◆ Work required ◆
The records must be repeated exactly and in their entirety.

Saved entries:
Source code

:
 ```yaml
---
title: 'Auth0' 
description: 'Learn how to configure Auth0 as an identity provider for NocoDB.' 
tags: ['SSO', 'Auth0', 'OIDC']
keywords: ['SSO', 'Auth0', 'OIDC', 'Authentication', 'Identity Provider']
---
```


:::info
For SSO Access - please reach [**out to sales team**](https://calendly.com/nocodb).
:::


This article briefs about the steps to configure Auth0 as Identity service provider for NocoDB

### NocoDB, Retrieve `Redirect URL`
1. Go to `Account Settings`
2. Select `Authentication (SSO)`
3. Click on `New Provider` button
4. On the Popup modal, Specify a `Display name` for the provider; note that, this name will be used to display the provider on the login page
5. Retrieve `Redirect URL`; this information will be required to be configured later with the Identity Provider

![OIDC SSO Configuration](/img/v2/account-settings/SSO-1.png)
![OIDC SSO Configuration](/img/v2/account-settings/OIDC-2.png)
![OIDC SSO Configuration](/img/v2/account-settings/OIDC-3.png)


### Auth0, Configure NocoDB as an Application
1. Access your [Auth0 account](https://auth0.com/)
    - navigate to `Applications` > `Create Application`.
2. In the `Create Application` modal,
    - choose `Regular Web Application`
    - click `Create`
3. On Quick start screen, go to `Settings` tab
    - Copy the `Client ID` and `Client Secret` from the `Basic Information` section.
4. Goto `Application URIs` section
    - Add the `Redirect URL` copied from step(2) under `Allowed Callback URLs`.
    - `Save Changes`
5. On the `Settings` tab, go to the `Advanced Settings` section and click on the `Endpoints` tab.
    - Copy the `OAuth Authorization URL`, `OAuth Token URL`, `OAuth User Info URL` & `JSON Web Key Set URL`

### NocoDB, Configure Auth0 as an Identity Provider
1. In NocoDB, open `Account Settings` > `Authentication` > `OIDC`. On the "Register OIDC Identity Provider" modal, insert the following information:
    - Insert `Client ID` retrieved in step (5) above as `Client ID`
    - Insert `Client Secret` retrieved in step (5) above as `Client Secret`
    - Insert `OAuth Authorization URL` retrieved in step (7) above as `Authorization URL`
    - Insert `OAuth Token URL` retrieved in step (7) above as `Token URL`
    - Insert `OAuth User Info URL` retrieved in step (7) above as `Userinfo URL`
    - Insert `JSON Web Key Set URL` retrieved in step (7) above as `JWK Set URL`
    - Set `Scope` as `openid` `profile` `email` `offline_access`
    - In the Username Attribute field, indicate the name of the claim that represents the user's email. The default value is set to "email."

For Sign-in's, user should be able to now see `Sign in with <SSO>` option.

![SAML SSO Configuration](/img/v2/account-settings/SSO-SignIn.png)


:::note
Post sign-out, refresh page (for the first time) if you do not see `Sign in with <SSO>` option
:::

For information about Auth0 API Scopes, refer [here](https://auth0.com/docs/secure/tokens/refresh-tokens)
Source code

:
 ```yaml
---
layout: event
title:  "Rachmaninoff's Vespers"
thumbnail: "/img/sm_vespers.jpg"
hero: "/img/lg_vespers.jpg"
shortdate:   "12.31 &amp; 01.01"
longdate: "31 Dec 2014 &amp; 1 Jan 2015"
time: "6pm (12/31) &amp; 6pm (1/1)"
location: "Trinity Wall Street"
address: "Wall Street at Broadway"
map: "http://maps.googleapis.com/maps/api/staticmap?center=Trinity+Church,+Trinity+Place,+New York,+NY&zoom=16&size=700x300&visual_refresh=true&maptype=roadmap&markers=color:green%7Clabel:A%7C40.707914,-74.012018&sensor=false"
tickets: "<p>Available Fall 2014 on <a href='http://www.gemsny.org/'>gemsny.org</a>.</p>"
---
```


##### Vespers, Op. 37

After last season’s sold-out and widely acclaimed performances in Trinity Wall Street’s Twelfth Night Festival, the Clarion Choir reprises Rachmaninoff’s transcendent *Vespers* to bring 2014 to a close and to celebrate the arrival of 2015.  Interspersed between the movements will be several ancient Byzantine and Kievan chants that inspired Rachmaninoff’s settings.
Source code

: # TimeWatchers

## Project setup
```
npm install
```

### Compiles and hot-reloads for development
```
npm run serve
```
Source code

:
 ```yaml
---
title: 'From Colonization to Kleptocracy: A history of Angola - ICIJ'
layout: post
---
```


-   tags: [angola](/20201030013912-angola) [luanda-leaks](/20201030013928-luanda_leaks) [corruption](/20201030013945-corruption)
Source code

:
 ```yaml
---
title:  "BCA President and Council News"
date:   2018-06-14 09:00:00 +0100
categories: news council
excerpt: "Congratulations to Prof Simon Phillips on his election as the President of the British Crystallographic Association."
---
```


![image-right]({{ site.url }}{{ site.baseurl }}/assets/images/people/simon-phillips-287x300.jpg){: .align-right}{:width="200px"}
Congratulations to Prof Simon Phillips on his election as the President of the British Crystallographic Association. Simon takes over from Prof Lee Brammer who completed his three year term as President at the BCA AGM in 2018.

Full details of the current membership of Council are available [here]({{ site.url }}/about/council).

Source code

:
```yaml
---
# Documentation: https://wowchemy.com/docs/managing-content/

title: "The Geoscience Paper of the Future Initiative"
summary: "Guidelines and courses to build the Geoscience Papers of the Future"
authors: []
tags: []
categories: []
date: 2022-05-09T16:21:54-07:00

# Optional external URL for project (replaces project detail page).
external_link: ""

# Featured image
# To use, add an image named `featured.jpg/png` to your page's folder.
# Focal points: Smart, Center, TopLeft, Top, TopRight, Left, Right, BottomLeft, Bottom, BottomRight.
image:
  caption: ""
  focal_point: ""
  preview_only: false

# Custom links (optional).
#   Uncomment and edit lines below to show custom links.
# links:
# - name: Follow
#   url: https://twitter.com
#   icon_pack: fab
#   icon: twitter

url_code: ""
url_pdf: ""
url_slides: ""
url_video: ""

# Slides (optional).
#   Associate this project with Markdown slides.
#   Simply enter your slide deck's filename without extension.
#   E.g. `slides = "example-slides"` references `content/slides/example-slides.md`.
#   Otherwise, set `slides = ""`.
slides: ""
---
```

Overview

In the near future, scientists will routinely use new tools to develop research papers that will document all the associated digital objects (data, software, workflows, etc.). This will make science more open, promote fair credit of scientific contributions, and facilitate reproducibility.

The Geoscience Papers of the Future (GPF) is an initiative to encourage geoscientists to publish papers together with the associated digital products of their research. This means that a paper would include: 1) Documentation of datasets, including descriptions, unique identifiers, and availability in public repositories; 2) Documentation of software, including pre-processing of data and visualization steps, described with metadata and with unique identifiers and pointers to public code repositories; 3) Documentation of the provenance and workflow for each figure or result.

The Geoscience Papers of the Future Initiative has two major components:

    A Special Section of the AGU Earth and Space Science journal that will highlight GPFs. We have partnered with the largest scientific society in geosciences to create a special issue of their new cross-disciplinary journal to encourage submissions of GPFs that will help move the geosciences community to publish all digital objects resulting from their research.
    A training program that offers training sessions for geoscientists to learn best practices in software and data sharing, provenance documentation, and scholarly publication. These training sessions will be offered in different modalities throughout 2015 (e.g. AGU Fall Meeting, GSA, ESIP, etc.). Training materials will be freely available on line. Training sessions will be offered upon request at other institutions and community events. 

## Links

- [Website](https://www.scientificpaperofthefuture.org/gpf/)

◆ Completed exercise ◆
Source code

:
 ```yaml
---
title: 'Auth0' 
description: 'Learn how to configure Auth0 as an identity provider for NocoDB.' 
tags: ['SSO', 'Auth0', 'OIDC']
keywords: ['SSO', 'Auth0', 'OIDC', 'Authentication', 'Identity Provider']
---
```


:::info
For SSO Access - please reach [**out to sales team**](https://calendly.com/nocodb).
:::


This article briefs about the steps to configure Auth0 as Identity service provider for NocoDB

### NocoDB, Retrieve `Redirect URL`
1. Go to `Account Settings`
2. Select `Authentication (SSO)`
3. Click on `New Provider` button
4. On the Popup modal, Specify a `Display name` for the provider; note that, this name will be used to display the provider on the login page
5. Retrieve `Redirect URL`; this information will be required to be configured later with the Identity Provider

![OIDC SSO Configuration](/img/v2/account-settings/SSO-1.png)
![OIDC SSO Configuration](/img/v2/account-settings/OIDC-2.png)
![OIDC SSO Configuration](/img/v2/account-settings/OIDC-3.png)


### Auth0, Configure NocoDB as an Application
1. Access your [Auth0 account](https://auth0.com/)
    - navigate to `Applications` > `Create Application`.
2. In the `Create Application` modal,
    - choose `Regular Web Application`
    - click `Create`
3. On Quick start screen, go to `Settings` tab
    - Copy the `Client ID` and `Client Secret` from the `Basic Information` section.
4. Goto `Application URIs` section
    - Add the `Redirect URL` copied from step(2) under `Allowed Callback URLs`.
    - `Save Changes`
5. On the `Settings` tab, go to the `Advanced Settings` section and click on the `Endpoints` tab.
    - Copy the `OAuth Authorization URL`, `OAuth Token URL`, `OAuth User Info URL` & `JSON Web Key Set URL`

### NocoDB, Configure Auth0 as an Identity Provider
1. In NocoDB, open `Account Settings` > `Authentication` > `OIDC`. On the "Register OIDC Identity Provider" modal, insert the following information:
    - Insert `Client ID` retrieved in step (5) above as `Client ID`
    - Insert `Client Secret` retrieved in step (5) above as `Client Secret`
    - Insert `OAuth Authorization URL` retrieved in step (7) above as `Authorization URL`
    - Insert `OAuth Token URL` retrieved in step (7) above as `Token URL`
    - Insert `OAuth User Info URL` retrieved in step (7) above as `Userinfo URL`
    - Insert `JSON Web Key Set URL` retrieved in step (7) above as `JWK Set URL`
    - Set `Scope` as `openid` `profile` `email` `offline_access`
    - In the Username Attribute field, indicate the name of the claim that represents the user's email. The default value is set to "email."

For Sign-in's, user should be able to now see `Sign in with <SSO>` option.

![SAML SSO Configuration](/img/v2/account-settings/SSO-SignIn.png)


:::note
Post sign-out, refresh page (for the first time) if you do not see `Sign in with <SSO>` option
:::

For information about Auth0 API Scopes, refer [here](https://auth0.com/docs/secure/tokens/refresh-tokens)
Source code

:
 ```yaml
---
layout: event
title:  "Rachmaninoff's Vespers"
thumbnail: "/img/sm_vespers.jpg"
hero: "/img/lg_vespers.jpg"
shortdate:   "12.31 &amp; 01.01"
longdate: "31 Dec 2014 &amp; 1 Jan 2015"
time: "6pm (12/31) &amp; 6pm (1/1)"
location: "Trinity Wall Street"
address: "Wall Street at Broadway"
map: "http://maps.googleapis.com/maps/api/staticmap?center=Trinity+Church,+Trinity+Place,+New York,+NY&zoom=16&size=700x300&visual_refresh=true&maptype=roadmap&markers=color:green%7Clabel:A%7C40.707914,-74.012018&sensor=false"
tickets: "<p>Available Fall 2014 on <a href='http://www.gemsny.org/'>gemsny.org</a>.</p>"
---
```


##### Vespers, Op. 37

After last season’s sold-out and widely acclaimed performances in Trinity Wall Street’s Twelfth Night Festival, the Clarion Choir reprises Rachmaninoff’s transcendent *Vespers* to bring 2014 to a close and to celebrate the arrival of 2015.  Interspersed between the movements will be several ancient Byzantine and Kievan chants that inspired Rachmaninoff’s settings.
Source code

: # TimeWatchers

## Project setup
```
npm install
```

### Compiles and hot-reloads for development
```
npm run serve
```
Source code

:
 ```yaml
---
title: 'From Colonization to Kleptocracy: A history of Angola - ICIJ'
layout: post
---
```


-   tags: [angola](/20201030013912-angola) [luanda-leaks](/20201030013928-luanda_leaks) [corruption](/20201030013945-corruption)
Source code

:
 ```yaml
---
title:  "BCA President and Council News"
date:   2018-06-14 09:00:00 +0100
categories: news council
excerpt: "Congratulations to Prof Simon Phillips on his election as the President of the British Crystallographic Association."
---
```


![image-right]({{ site.url }}{{ site.baseurl }}/assets/images/people/simon-phillips-287x300.jpg){: .align-right}{:width="200px"}
Congratulations to Prof Simon Phillips on his election as the President of the British Crystallographic Association. Simon takes over from Prof Lee Brammer who completed his three year term as President at the BCA AGM in 2018.

Full details of the current membership of Council are available [here]({{ site.url }}/about/council).

Source code

:
```yaml
---
# Documentation: https://wowchemy.com/docs/managing-content/

title: "The Geoscience Paper of the Future Initiative"
summary: "Guidelines and courses to build the Geoscience Papers of the Future"
authors: []
tags: []
categories: []
date: 2022-05-09T16:21:54-07:00

# Optional external URL for project (replaces project detail page).
external_link: ""

# Featured image
# To use, add an image named `featured.jpg/png` to your page's folder.
# Focal points: Smart, Center, TopLeft, Top, TopRight, Left, Right, BottomLeft, Bottom, BottomRight.
image:
  caption: ""
  focal_point: ""
  preview_only: false

# Custom links (optional).
#   Uncomment and edit lines below to show custom links.
# links:
# - name: Follow
#   url: https://twitter.com
#   icon_pack: fab
#   icon: twitter

url_code: ""
url_pdf: ""
url_slides: ""
url_video: ""

# Slides (optional).
#   Associate this project with Markdown slides.
#   Simply enter your slide deck's filename without extension.
#   E.g. `slides = "example-slides"` references `content/slides/example-slides.md`.
#   Otherwise, set `slides = ""`.
slides: ""
---
```

Overview

In the near future, scientists will routinely use new tools to develop research papers that will document all the associated digital objects (data, software, workflows, etc.). This will make science more open, promote fair credit of scientific contributions, and facilitate reproducibility.

The Geoscience Papers of the Future (GPF) is an initiative to encourage geoscientists to publish papers together with the associated digital products of their research. This means that a paper would include: 1) Documentation of datasets, including descriptions, unique identifiers, and availability in public repositories; 2) Documentation of software, including pre-processing of data and visualization steps, described with metadata and with unique identifiers and pointers to public code repositories; 3) Documentation of the provenance and workflow for each figure or result.

The Geoscience Papers of the Future Initiative has two major components:

    A Special Section of the AGU Earth and Space Science journal that will highlight GPFs. We have partnered with the largest scientific society in geosciences to create a special issue of their new cross-disciplinary journal to encourage submissions of GPFs that will help move the geosciences community to publish all digital objects resulting from their research.
    A training program that offers training sessions for geoscientists to learn best practices in software and data sharing, provenance documentation, and scholarly publication. These training sessions will be offered in different modalities throughout 2015 (e.g. AGU Fall Meeting, GSA, ESIP, etc.). Training materials will be freely available on line. Training sessions will be offered upon request at other institutions and community events. 

## Links

- [Website](https://www.scientificpaperofthefuture.org/gpf/)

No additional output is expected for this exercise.